After burning his bridges in Boston, Joe ends up running the Mafia’s emergent operation in Tampa, where he tries to untangle a net of power structures, including the immigrant Cuban rum operations and the insidious Ku Klux Klan, whose members occupy a slew of political positions across the state. Lehane’s more recent books are intrigued by the levels of government, legal and illegal, present in America’s early 20th century, and the systemic racism they usually enforced. Novels like The Given Day and Live by Night are not mere crime thrillers; they’re also attempts to flesh out what America’s underworld reflect in its legitimate political power structures.
It’s easy to see why Affleck was drawn to the book (he wrote the screenplay himself, a first for him), but Live by Night might have been more suited to a blown-out television miniseries. There’s the constant feeling that captivating moments are being glossed over as Joe seizes control of the Florida rum industry. Affleck’s best film remains his feature debut, 2007’s fantastic neo-noir Gone Baby Gone, which was also adapted from a Lehane novel. But that was a much simpler potboiler—a pair of private eyes solving a straightforward mystery (it also featured Affleck’s brother Casey in the lead role, rather than Ben himself). Lehane’s interests have since deepened, as have Affleck’s, but Live by Night is hampered by a 129-minute running time; it feels choppy and abridged when it should linger in the details.

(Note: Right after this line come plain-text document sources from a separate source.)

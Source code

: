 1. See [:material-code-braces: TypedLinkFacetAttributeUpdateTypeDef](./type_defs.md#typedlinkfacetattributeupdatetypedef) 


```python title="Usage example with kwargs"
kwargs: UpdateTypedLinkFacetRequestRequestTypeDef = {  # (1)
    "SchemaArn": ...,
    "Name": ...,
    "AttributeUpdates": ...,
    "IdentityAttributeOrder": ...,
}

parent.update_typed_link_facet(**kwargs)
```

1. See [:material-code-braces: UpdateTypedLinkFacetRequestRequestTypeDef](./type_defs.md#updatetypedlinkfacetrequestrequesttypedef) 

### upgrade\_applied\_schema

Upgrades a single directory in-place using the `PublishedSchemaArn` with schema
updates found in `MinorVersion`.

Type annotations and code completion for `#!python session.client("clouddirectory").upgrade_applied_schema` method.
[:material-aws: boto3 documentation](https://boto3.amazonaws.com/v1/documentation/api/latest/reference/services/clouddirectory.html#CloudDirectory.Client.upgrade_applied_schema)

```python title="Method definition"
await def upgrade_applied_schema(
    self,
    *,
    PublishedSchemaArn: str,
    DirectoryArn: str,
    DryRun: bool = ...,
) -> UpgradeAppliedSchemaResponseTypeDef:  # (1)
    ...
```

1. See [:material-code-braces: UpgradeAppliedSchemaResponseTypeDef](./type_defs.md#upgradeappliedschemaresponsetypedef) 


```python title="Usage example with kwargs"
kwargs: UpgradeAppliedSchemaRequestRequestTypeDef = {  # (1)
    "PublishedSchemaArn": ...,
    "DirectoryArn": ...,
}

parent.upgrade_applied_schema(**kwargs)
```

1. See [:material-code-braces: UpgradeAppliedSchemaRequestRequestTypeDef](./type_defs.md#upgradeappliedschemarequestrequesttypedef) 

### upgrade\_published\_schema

For example, Zoe Saldana is given a plum role as Graciella Corrales, a Cuban rum lord whom Joe partners with and eventually marries. But she’s quickly relegated to the role of supportive love interest as the film pivots back to Joe’s battles with the KKK and the Irish mob, who resurface in Miami. There’s a real sense of missed opportunity in her performance. Elle Fanning plays a crucial role as Loretta Figgis, the Tampa sheriff’s daughter who falls into a life of prostitution, is reformed, and then begins to speak out against the legalization of gambling—a key prong in Joe’s takeover of Florida. It’s an arc that should dominate the second half of the film, but instead feels mildly irritating since Affleck doesn’t give her much screen time. The only member of the ensemble who really sticks out is Chris Messina as Joe’s right-hand man Dion, an avuncular, shrunken troll of a sidekick who gives the film a sense of humor its leading man sorely lacks.